*** Exercise inputs ***

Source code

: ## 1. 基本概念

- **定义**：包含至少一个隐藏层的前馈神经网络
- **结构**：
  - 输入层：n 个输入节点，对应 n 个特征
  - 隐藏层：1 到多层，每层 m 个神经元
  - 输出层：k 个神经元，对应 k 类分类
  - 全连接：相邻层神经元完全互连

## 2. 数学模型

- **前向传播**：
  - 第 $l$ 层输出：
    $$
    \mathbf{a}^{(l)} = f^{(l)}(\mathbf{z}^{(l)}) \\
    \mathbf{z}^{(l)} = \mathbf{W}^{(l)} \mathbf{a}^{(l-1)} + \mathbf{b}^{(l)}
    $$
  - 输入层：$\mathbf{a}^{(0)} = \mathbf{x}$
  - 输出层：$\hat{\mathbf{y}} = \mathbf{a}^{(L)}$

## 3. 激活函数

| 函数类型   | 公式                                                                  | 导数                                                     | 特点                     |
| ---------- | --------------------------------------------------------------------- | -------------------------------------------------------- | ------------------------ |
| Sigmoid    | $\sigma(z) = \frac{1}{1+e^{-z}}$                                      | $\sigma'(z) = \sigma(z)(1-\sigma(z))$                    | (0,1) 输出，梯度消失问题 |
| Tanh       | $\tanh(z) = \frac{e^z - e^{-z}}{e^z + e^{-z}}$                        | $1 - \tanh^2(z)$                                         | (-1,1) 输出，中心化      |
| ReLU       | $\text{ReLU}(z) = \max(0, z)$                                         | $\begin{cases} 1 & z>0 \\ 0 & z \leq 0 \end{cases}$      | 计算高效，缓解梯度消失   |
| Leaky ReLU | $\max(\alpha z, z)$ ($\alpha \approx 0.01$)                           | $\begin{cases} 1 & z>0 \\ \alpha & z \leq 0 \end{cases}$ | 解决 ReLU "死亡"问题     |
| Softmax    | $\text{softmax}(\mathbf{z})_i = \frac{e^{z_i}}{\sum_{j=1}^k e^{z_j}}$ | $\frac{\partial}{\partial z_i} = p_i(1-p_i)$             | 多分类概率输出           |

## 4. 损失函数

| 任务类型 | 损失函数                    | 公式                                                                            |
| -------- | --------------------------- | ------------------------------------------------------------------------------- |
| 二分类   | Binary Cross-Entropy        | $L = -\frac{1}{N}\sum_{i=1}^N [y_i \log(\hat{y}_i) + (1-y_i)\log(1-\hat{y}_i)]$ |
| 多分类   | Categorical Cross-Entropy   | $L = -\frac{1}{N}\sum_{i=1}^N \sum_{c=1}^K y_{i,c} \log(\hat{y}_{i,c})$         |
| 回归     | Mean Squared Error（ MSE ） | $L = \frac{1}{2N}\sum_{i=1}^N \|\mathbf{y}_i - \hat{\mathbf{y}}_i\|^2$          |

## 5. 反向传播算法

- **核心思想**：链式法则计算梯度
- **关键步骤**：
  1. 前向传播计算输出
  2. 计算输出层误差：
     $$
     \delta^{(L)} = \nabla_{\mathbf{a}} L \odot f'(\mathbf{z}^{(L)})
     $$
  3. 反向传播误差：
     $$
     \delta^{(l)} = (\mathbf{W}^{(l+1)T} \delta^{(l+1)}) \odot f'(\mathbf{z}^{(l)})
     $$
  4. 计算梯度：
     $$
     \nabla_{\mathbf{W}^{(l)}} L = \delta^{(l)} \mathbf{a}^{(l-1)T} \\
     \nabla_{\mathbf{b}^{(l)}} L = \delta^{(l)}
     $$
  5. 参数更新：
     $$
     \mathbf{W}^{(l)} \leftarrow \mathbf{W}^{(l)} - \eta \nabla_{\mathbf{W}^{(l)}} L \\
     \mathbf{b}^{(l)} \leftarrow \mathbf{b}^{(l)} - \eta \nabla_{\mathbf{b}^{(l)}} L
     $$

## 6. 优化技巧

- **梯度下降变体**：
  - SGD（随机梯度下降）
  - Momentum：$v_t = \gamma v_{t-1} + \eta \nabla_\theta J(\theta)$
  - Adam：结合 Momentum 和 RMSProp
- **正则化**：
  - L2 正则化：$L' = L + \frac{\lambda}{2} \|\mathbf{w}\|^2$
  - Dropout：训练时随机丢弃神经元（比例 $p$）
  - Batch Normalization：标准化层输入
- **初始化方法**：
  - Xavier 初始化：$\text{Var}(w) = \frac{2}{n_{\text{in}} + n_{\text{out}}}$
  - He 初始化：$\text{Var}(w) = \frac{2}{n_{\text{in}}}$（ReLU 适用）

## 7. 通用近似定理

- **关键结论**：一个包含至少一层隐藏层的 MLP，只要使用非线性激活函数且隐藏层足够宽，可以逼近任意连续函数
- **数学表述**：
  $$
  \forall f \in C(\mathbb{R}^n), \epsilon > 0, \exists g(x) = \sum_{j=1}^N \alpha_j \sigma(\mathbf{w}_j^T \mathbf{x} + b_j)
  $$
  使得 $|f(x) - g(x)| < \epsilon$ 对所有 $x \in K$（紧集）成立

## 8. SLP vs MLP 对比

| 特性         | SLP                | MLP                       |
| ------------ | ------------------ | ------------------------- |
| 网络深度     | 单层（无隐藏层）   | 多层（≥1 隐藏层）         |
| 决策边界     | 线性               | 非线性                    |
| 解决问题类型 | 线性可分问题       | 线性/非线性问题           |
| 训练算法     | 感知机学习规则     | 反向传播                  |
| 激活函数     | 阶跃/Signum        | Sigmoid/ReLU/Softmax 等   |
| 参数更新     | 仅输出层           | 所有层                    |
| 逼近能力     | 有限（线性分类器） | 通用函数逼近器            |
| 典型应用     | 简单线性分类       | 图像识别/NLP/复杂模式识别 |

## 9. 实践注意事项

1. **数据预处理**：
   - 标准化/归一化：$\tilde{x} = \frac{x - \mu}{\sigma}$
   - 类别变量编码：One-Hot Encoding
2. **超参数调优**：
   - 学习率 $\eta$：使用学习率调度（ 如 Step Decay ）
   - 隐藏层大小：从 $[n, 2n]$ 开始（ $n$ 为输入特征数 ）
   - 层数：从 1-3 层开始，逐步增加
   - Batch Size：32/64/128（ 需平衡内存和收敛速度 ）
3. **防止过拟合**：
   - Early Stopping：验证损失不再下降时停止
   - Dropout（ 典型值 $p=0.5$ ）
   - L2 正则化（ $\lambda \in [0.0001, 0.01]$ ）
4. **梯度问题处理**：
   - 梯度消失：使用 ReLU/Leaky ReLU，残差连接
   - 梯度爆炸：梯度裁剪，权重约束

*** End of Exercise inputs ***

**How to complete this task:** Print the lines above from the one with "解决问题类型 | 线性可分问题" through the one with "2. **超参数调优**：", both included, exactly as written and nothing more.

**Output for this exercise:**
| 解决问题类型 | 线性可分问题       | 线性/非线性问题           |
| 训练算法     | 感知机学习规则     | 反向传播                  |
| 激活函数     | 阶跃/Signum        | Sigmoid/ReLU/Softmax 等   |
| 参数更新     | 仅输出层           | 所有层                    |
| 逼近能力     | 有限（线性分类器） | 通用函数逼近器            |
| 典型应用     | 简单线性分类       | 图像识别/NLP/复杂模式识别 |

## 9. 实践注意事项

1. **数据预处理**：
   - 标准化/归一化：$\tilde{x} = \frac{x - \mu}{\sigma}$
   - 类别变量编码：One-Hot Encoding
2. **超参数调优**：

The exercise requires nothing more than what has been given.